Work request: Filter the entries below, keeping every line that has the word "files".

= = = = = = =

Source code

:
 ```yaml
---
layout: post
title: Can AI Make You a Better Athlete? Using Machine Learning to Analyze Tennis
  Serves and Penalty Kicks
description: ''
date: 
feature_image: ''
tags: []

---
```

= = = = = = =

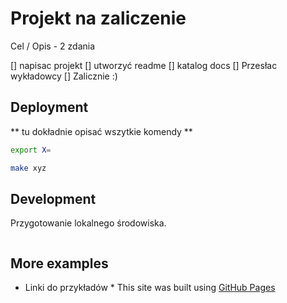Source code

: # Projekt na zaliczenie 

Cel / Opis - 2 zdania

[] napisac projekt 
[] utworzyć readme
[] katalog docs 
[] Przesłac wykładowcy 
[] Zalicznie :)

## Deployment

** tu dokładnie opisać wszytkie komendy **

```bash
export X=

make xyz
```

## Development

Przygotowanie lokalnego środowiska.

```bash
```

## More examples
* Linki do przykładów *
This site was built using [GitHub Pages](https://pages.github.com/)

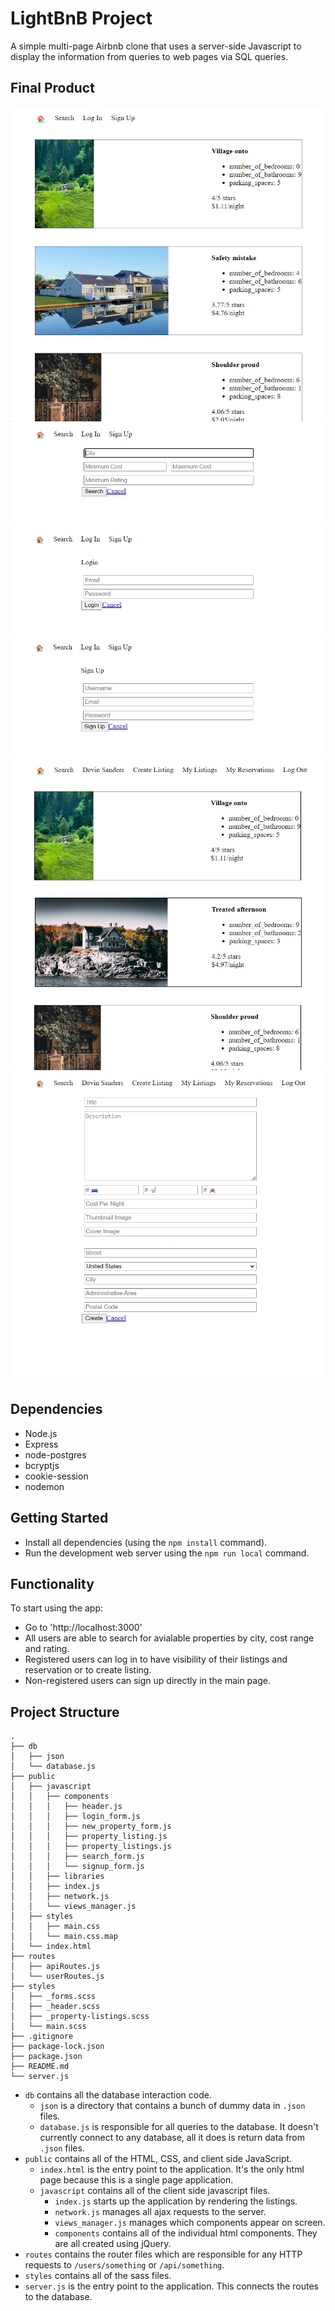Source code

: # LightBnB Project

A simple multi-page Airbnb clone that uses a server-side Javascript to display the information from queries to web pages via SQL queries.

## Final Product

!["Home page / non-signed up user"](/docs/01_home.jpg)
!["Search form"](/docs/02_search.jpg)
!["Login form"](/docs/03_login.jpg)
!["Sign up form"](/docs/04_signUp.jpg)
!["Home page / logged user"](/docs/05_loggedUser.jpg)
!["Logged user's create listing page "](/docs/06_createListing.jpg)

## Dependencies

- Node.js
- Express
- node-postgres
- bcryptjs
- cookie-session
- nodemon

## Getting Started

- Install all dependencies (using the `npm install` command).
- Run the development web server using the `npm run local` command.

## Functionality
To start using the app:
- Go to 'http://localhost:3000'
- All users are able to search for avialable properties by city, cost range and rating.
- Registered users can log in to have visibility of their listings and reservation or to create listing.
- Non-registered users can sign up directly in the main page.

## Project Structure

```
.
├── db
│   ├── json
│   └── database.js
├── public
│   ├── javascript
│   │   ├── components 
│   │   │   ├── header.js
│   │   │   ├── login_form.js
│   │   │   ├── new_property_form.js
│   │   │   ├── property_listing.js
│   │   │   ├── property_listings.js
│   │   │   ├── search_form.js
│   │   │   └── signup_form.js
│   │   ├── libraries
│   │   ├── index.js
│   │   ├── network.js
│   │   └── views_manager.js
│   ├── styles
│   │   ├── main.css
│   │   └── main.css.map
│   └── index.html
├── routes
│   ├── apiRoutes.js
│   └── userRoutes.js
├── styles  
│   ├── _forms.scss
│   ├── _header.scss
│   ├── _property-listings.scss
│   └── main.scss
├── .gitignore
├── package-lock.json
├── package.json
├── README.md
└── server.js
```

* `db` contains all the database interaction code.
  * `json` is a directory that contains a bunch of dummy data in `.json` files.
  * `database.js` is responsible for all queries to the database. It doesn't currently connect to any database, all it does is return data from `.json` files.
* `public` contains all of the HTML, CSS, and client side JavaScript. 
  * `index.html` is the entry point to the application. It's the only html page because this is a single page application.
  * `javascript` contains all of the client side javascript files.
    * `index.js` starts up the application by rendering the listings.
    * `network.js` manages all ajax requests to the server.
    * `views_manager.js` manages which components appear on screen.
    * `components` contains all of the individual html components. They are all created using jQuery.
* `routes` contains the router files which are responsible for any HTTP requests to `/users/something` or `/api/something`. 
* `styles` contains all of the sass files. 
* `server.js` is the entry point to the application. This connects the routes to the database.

= = = = = = =

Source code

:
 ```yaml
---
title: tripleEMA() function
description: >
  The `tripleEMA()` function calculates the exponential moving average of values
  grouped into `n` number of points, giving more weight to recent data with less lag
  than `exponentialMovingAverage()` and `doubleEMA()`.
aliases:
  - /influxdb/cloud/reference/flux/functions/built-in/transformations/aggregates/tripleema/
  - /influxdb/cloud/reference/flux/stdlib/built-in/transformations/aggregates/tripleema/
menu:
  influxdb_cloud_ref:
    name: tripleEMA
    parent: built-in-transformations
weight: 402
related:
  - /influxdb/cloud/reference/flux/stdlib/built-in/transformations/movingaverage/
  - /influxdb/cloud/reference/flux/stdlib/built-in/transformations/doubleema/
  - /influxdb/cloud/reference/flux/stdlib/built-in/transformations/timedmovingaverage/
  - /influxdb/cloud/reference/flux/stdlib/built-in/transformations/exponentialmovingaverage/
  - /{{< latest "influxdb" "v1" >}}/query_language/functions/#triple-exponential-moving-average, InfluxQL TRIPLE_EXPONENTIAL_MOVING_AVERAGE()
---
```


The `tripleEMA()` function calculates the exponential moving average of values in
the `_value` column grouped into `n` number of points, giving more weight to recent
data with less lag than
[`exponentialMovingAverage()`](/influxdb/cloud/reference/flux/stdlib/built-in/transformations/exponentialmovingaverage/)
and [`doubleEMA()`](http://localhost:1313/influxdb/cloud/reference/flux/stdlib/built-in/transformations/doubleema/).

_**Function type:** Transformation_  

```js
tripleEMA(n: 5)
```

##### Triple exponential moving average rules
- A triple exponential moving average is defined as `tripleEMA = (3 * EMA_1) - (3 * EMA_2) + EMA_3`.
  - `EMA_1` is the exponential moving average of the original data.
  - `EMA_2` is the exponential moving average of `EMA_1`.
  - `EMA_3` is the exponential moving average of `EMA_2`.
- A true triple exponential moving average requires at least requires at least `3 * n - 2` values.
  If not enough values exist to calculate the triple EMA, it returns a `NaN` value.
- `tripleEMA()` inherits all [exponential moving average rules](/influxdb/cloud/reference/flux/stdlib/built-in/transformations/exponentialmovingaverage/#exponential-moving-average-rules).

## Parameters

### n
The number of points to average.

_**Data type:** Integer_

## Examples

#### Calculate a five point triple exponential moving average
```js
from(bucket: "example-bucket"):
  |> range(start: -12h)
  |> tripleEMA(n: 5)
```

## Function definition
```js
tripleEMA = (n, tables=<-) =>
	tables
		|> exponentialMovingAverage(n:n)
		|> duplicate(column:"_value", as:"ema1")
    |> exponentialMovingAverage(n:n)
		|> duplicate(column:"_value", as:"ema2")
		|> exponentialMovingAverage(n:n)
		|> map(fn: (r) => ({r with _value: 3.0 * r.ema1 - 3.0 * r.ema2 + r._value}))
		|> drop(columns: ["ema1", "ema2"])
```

= = = = = = =

Answer:
  * `json` is a directory that contains a bunch of dummy data in `.json` files.
  * `database.js` is responsible for all queries to the database. It doesn't currently connect to any database, all it does is return data from `.json` files.
  * `javascript` contains all of the client side javascript files.
* `routes` contains the router files which are responsible for any HTTP requests to `/users/something` or `/api/something`. 
* `styles` contains all of the sass files. 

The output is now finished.